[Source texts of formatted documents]

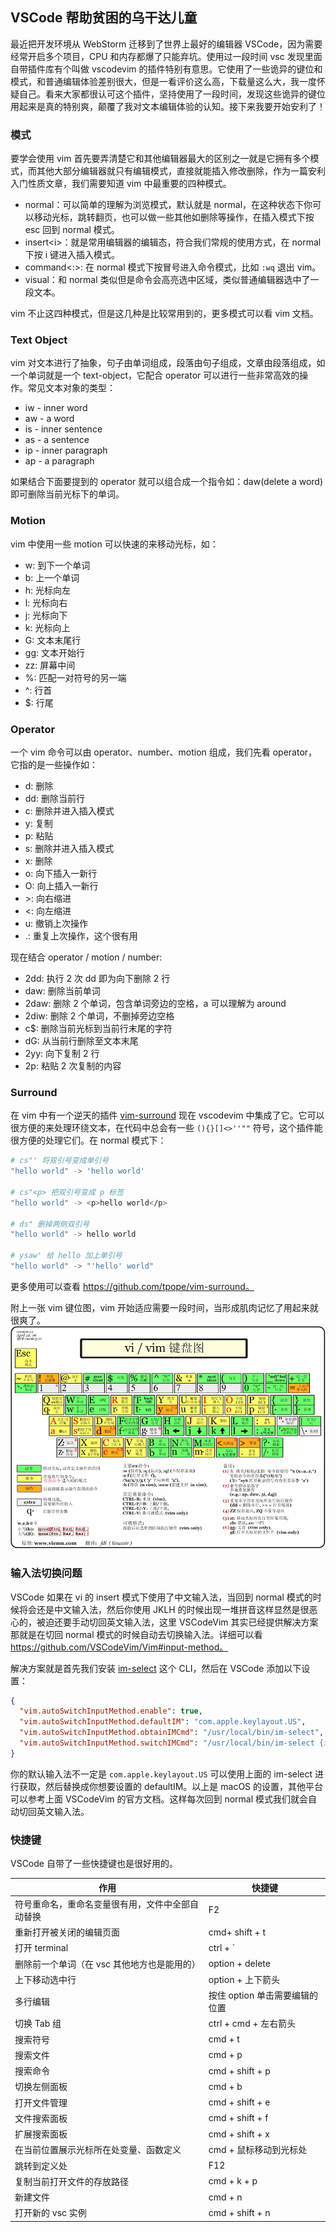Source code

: ## VSCode 帮助贫困的乌干达儿童

最近把开发环境从 WebStorm 迁移到了世界上最好的编辑器 VSCode，因为需要经常开启多个项目，CPU 和内存都爆了只能弃坑。使用过一段时间 vsc 发现里面自带插件库有个叫做 vscodevim 的插件特别有意思。它使用了一些诡异的键位和模式，和普通编辑体验差别很大，但是一看评价这么高，下载量这么大，我一度怀疑自己。看来大家都很认可这个插件，坚持使用了一段时间，发现这些诡异的键位用起来是真的特别爽，颠覆了我对文本编辑体验的认知。接下来我要开始安利了！

### 模式

要学会使用 vim 首先要弄清楚它和其他编辑器最大的区别之一就是它拥有多个模式，而其他大部分编辑器就只有编辑模式，直接就能插入修改删除，作为一篇安利入门性质文章，我们需要知道 vim 中最重要的四种模式。

- normal<esc>：可以简单的理解为浏览模式，默认就是 normal，在这种状态下你可以移动光标，跳转翻页，也可以做一些其他如删除等操作，在插入模式下按 esc 回到 normal 模式。
- insert\<i>：就是常用编辑器的编辑态，符合我们常规的使用方式，在 normal 下按 i 键进入插入模式。
- command<:>: 在 normal 模式下按冒号进入命令模式，比如 `:wq` 退出 vim。
- visual<v>：和 normal 类似但是命令会高亮选中区域，类似普通编辑器选中了一段文本。

vim 不止这四种模式，但是这几种是比较常用到的，更多模式可以看 vim 文档。

### Text Object

vim 对文本进行了抽象，句子由单词组成，段落由句子组成，文章由段落组成，如一个单词就是一个 text-object，它配合 operator 可以进行一些非常高效的操作。常见文本对象的类型：

- iw - inner word
- aw - a word
- is - inner sentence
- as - a sentence
- ip - inner paragraph
- ap - a paragraph

如果结合下面要提到的 operator 就可以组合成一个指令如：daw(delete a word) 即可删除当前光标下的单词。

### Motion

vim 中使用一些 motion 可以快速的来移动光标，如：

- w: 到下一个单词
- b: 上一个单词
- h: 光标向左
- l: 光标向右
- j: 光标向下
- k: 光标向上
- G: 文本末尾行
- gg: 文本开始行
- zz: 屏幕中间
- %: 匹配一对符号的另一端
- ^: 行首
- \$: 行尾

### Operator

一个 vim 命令可以由 operator、number、motion 组成，我们先看 operator，它指的是一些操作如：

- d: 删除
- dd: 删除当前行
- c: 删除并进入插入模式
- y: 复制
- p: 粘贴
- s: 删除并进入插入模式
- x: 删除
- o: 向下插入一新行
- O: 向上插入一新行
- \>: 向右缩进
- <: 向左缩进
- u: 撤销上次操作
- .: 重复上次操作，这个很有用

现在结合 operator / motion / number:

- 2dd: 执行 2 次 dd 即为向下删除 2 行
- daw: 删除当前单词
- 2daw: 删除 2 个单词，包含单词旁边的空格，a 可以理解为 around
- 2diw: 删除 2 个单词，不删掉旁边空格
- c\$: 删除当前光标到当前行末尾的字符
- dG: 从当前行删除至文本末尾
- 2yy: 向下复制 2 行
- 2p: 粘贴 2 次复制的内容

### Surround

在 vim 中有一个逆天的插件 [vim-surround](https://github.com/tpope/vim-surround) 现在 vscodevim 中集成了它。它可以很方便的来处理环绕文本，在代码中总会有一些 `(){}[]<>''""` 符号，这个插件能很方便的处理它们。在 normal 模式下：

```bash
# cs"' 将双引号变成单引号
"hello world" -> 'hello world'

# cs"<p> 把双引号变成 p 标签
"hello world" -> <p>hello world</p>

# ds" 删掉两侧双引号
"hello world" -> hello world

# ysaw' 给 hello 加上单引号
"hello world" -> "'hello' world"
```

更多使用可以查看 https://github.com/tpope/vim-surround。

附上一张 vim 键位图，vim 开始适应需要一段时间，当形成肌肉记忆了用起来就很爽了。
![](https://raw.githubusercontent.com/Jiavan/blog/master/src/assets/vim-keymap.png)

### 输入法切换问题

VSCode 如果在 vi 的 insert 模式下使用了中文输入法，当回到 normal 模式的时候将会还是中文输入法，然后你使用 JKLH 的时候出现一堆拼音这样显然是很恶心的，被迫还要手动切回英文输入法，这里 VSCodeVim 其实已经提供解决方案那就是在切回 normal 模式的时候自动去切换输入法。详细可以看 https://github.com/VSCodeVim/Vim#input-method。

解决方案就是首先我们安装 [im-select](https://github.com/daipeihust/im-select) 这个 CLI，然后在 VSCode 添加以下设置：

```json
{
  "vim.autoSwitchInputMethod.enable": true,
  "vim.autoSwitchInputMethod.defaultIM": "com.apple.keylayout.US",
  "vim.autoSwitchInputMethod.obtainIMCmd": "/usr/local/bin/im-select",
  "vim.autoSwitchInputMethod.switchIMCmd": "/usr/local/bin/im-select {im}"
}
```

你的默认输入法不一定是 `com.apple.keylayout.US` 可以使用上面的 im-select 进行获取，然后替换成你想要设置的 defaultIM。以上是 macOS 的设置，其他平台可以参考上面 VSCodeVim 的官方文档。这样每次回到 normal 模式我们就会自动切回英文输入法。

### 快捷键

VSCode 自带了一些快捷键也是很好用的。

| 作用                                             | 快捷键                         |
| ------------------------------------------------ | ------------------------------ |
| 符号重命名，重命名变量很有用，文件中全部自动替换 | F2                             |
| 重新打开被关闭的编辑页面                         | cmd+ shift + t                 |
| 打开 terminal                                    | ctrl + `                       |
| 删除前一个单词（在 vsc 其他地方也是能用的）      | option + delete                |
| 上下移动选中行                                   | option + 上下箭头              |
| 多行编辑                                         | 按住 option 单击需要编辑的位置 |
| 切换 Tab 组                                      | ctrl + cmd + 左右箭头          |
| 搜索符号                                         | cmd + t                        |
| 搜索文件                                         | cmd + p                        |
| 搜索命令                                         | cmd + shift + p                |
| 切换左侧面板                                     | cmd + b                        |
| 打开文件管理                                     | cmd + shift + e                |
| 文件搜索面板                                     | cmd + shift + f                |
| 扩展搜索面板                                     | cmd + shift + x                |
| 在当前位置展示光标所在处变量、函数定义           | cmd + 鼠标移动到光标处         |
| 跳转到定义处                                     | F12                            |
| 复制当前打开文件的存放路径                       | cmd + k + p                    |
| 新建文件                                         | cmd + n                        |
| 打开新的 vsc 实例                                | cmd + shift + n                |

How to complete this task
Apply a filter for "select" to the data above, then copy each line that matches.

Exercise solution
解决方案就是首先我们安装 [im-select](https://github.com/daipeihust/im-select) 这个 CLI，然后在 VSCode 添加以下设置：
  "vim.autoSwitchInputMethod.obtainIMCmd": "/usr/local/bin/im-select",
  "vim.autoSwitchInputMethod.switchIMCmd": "/usr/local/bin/im-select {im}"
你的默认输入法不一定是 `com.apple.keylayout.US` 可以使用上面的 im-select 进行获取，然后替换成你想要设置的 defaultIM。以上是 macOS 的设置，其他平台可以参考上面 VSCodeVim 的官方文档。这样每次回到 normal 模式我们就会自动切回英文输入法。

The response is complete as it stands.